§ **What to do**: Exactly the lines below from the one with "Within that exact" up to and including the one with "target amplitudes does" make up the answer, with nothing else added.

=== Begin Enclosure ===

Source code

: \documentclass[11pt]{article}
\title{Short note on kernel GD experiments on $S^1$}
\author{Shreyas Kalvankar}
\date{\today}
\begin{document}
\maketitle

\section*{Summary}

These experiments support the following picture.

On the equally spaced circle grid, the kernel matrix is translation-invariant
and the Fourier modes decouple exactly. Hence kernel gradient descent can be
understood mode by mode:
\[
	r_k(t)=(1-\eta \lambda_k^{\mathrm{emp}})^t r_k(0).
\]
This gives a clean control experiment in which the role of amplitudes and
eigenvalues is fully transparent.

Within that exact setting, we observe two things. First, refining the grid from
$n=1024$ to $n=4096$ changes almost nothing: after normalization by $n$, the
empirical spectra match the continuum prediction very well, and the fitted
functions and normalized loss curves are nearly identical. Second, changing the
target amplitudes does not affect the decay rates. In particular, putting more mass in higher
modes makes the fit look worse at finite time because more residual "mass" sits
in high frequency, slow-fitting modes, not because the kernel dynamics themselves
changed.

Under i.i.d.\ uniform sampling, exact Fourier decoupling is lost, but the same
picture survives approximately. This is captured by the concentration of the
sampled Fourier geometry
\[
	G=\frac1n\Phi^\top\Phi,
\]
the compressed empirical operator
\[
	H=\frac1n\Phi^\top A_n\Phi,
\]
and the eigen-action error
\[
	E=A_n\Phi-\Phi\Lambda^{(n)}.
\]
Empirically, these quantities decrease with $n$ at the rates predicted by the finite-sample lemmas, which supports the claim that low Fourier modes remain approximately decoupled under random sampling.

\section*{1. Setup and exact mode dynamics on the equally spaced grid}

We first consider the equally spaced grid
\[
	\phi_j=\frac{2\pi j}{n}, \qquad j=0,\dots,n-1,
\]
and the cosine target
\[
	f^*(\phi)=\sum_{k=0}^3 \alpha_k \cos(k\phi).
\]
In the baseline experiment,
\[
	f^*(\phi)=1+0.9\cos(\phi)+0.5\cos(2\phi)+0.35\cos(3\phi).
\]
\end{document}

=== End Enclosure ===
=== Begin Enclosure ===

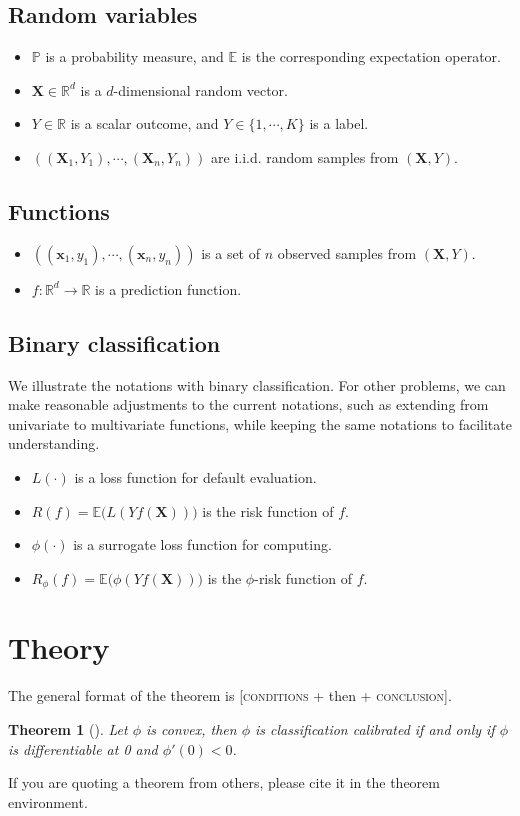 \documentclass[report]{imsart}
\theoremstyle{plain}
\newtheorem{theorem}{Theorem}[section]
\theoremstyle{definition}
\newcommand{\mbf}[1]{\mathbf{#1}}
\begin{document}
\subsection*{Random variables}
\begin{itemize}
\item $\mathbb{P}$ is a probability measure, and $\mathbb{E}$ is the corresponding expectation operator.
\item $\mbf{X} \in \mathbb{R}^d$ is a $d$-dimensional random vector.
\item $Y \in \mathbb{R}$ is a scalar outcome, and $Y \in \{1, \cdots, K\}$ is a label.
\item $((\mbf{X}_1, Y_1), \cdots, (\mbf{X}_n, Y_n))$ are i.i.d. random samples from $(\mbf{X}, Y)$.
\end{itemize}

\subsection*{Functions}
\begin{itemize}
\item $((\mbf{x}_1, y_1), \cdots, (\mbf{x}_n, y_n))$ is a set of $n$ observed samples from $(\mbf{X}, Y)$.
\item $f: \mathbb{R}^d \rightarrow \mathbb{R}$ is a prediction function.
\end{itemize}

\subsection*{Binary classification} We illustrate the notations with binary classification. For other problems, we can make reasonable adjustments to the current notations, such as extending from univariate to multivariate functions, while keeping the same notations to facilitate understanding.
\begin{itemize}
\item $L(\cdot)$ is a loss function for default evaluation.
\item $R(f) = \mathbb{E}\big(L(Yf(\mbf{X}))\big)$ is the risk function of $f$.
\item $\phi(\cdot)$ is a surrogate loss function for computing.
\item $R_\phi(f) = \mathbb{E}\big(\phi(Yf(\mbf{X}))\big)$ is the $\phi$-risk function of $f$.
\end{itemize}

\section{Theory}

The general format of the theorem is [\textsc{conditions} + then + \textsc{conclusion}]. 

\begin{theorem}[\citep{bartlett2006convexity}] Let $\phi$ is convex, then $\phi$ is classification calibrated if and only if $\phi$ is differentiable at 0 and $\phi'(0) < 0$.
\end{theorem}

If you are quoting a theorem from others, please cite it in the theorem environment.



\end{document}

=== End Enclosure ===

§ **Written answer**:
Within that exact setting, we observe two things. First, refining the grid from
$n=1024$ to $n=4096$ changes almost nothing: after normalization by $n$, the
empirical spectra match the continuum prediction very well, and the fitted
functions and normalized loss curves are nearly identical. Second, changing the
target amplitudes does not affect the decay rates. In particular, putting more mass in higher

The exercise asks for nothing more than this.